Gaze at the constant stream of romantic overland expedition posts on social media and it’s easy to believe that it’s all exotic sunsets, idyllic camp spots and laughter with locals.
In reality however, it’s not all thrilling and fulfilling- overlanding has more than its fair share of exasperations and frustrations. But surely that’s part of the experience, right? Most days these provocations can be shrugged off, even laughed at, but even with the strongly developed tolerance and patience of an overlander sometimes these few repeating niggles make you want to scream from the roof(tent)tops.
In this short series of blogs I retain the right to rant, expose the things that have left nail marks in the steering wheel and detail our main adventure annoyances, our overlanding irritations. So here is my stage on which to vent. First up, bad roads. Expected? Yes. Tolerated? Mostly…
We’ve experienced some pretty terrible roads on our travels. Just to clarify, we’re not talking about off-road dirt tracks high up into the mountains here, we’re talking about main roads, motorways and city streets.
Russia, Kosovo, Albania, Armenia, Kazakhstan and Tajikistan all have their fair share of ‘bad’ roads often with potholes larger than your car.
Deep chasms are not the only surface danger, due to heavy truck traffic many roads become furrowed, once in a groove your vehicle handles like it is on rails, without a vigilant steering wheel wrestle this can suddenly send you veering towards oncoming traffic.
Travelling in Armenia in your own vehicle is costly, on entry we paid at least £50 for ecology and road tax. Ironically when we left we should have billed Armenia for the damage done to our car for using such terrible roads.
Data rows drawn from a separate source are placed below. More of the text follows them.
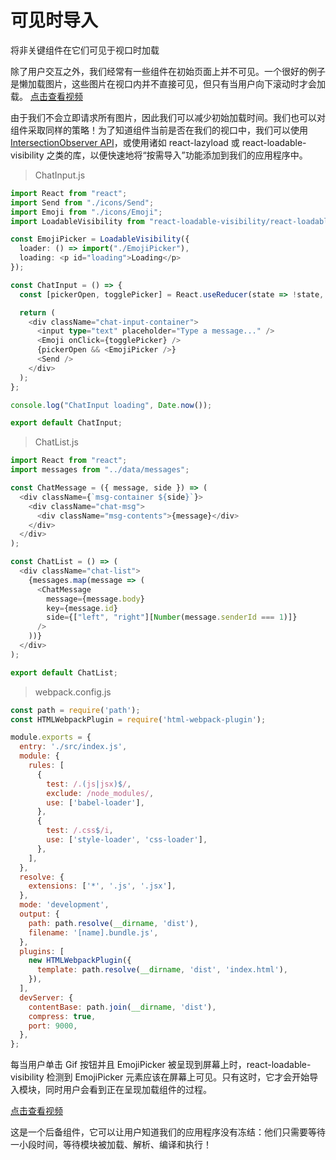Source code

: # 可见时导入

将非关键组件在它们可见于视口时加载

除了用户交互之外，我们经常有一些组件在初始页面上并不可见。一个很好的例子是懒加载图片，这些图片在视口内并不直接可见，但只有当用户向下滚动时才会加载。
[点击查看视频](https://res.cloudinary.com/ddxwdqwkr/video/upload/f_auto/v1609244229/patterns.dev/pat5_r1bjcp.mp4)

由于我们不会立即请求所有图片，因此我们可以减少初始加载时间。我们也可以对组件采取同样的策略！为了知道组件当前是否在我们的视口中，我们可以使用[IntersectionObserver API](https://developer.mozilla.org/en-US/docs/Web/API/Intersection_Observer_API)，或使用诸如 react-lazyload 或 react-loadable-visibility 之类的库，以便快速地将“按需导入”功能添加到我们的应用程序中。

> ChatInput.js

```Typescript
import React from "react";
import Send from "./icons/Send";
import Emoji from "./icons/Emoji";
import LoadableVisibility from "react-loadable-visibility/react-loadable";

const EmojiPicker = LoadableVisibility({
  loader: () => import("./EmojiPicker"),
  loading: <p id="loading">Loading</p>
});

const ChatInput = () => {
  const [pickerOpen, togglePicker] = React.useReducer(state => !state, false);

  return (
    <div className="chat-input-container">
      <input type="text" placeholder="Type a message..." />
      <Emoji onClick={togglePicker} />
      {pickerOpen && <EmojiPicker />}
      <Send />
    </div>
  );
};

console.log("ChatInput loading", Date.now());

export default ChatInput;
```

> ChatList.js

```Typescript
import React from "react";
import messages from "../data/messages";

const ChatMessage = ({ message, side }) => (
  <div className={`msg-container ${side}`}>
    <div className="chat-msg">
      <div className="msg-contents">{message}</div>
    </div>
  </div>
);

const ChatList = () => (
  <div className="chat-list">
    {messages.map(message => (
      <ChatMessage
        message={message.body}
        key={message.id}
        side={["left", "right"][Number(message.senderId === 1)]}
      />
    ))}
  </div>
);

export default ChatList;
```

> webpack.config.js

```javascript
const path = require('path');
const HTMLWebpackPlugin = require('html-webpack-plugin');

module.exports = {
  entry: './src/index.js',
  module: {
    rules: [
      {
        test: /.(js|jsx)$/,
        exclude: /node_modules/,
        use: ['babel-loader'],
      },
      {
        test: /.css$/i,
        use: ['style-loader', 'css-loader'],
      },
    ],
  },
  resolve: {
    extensions: ['*', '.js', '.jsx'],
  },
  mode: 'development',
  output: {
    path: path.resolve(__dirname, 'dist'),
    filename: '[name].bundle.js',
  },
  plugins: [
    new HTMLWebpackPlugin({
      template: path.resolve(__dirname, 'dist', 'index.html'),
    }),
  ],
  devServer: {
    contentBase: path.join(__dirname, 'dist'),
    compress: true,
    port: 9000,
  },
};
```

每当用户单击 Gif 按钮并且 EmojiPicker 被呈现到屏幕上时，react-loadable-visibility 检测到 EmojiPicker 元素应该在屏幕上可见。只有这时，它才会开始导入模块，同时用户会看到正在呈现加载组件的过程。

[点击查看视频](https://res.cloudinary.com/ddxwdqwkr/video/upload/f_auto/v1609056516/patterns.dev/import-on-visibility.mp4)

这是一个后备组件，它可以让用户知道我们的应用程序没有冻结：他们只需要等待一小段时间，等待模块被加载、解析、编译和执行！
I’m not sure where the tax money is going but it certainly isn’t being spent on the roads.
The highway system in Armenia consists of 7,633km of (apparently) paved roads, of which, 1,561km are supposedly expressways; our average speed on Armenia’s M1 was about 28mph.
One of the worst stretches of urban street we encountered was in Sevan; some of the potholes on the main high street are so large you can see them on Google Earth!
It is not just the road surfaces that are dangerous in these countries; the lack of road markings, signals and ambiguous road junctions are equally hazardous, as are open drain covers and deep gutters. Other potential dangers include animals, overloaded trucks and clueless pedestrians. In Georgia we narrowly avoided hitting a child, who crossing the road with his mother, ran straight out in front of our vehicle. Fortunately the only physical damage done to him was from the heavy clout round the ear his mother gave him for being so careless.
Georgia’s excessive use of speed bumps is simply annoying. A motorway should never have speed bumps! Especially unmarked speed bumps.
In Western Europe we have a system for using roundabouts, it works because every roundabout employs the same system, you know your place and everybody else knows theirs. In Eastern Europe the system fails as every roundabout operates a different system. Some roundabouts allow vehicles that are approaching to have right-of-way whilst others allow the vehicles on the roundabout to have priority, some even employ both on the same roundabout. Some roundabouts even have traffic lights mid-roundabout whilst others have no road markings at all and are simply a massive city square with six lanes of traffic and a fountain in the middle. So, bad roads, the first of my adventure annoyances- the logistical network allowing me to traverse this wonderful planet, but at times my reason for breaking the 6pm G&T rule.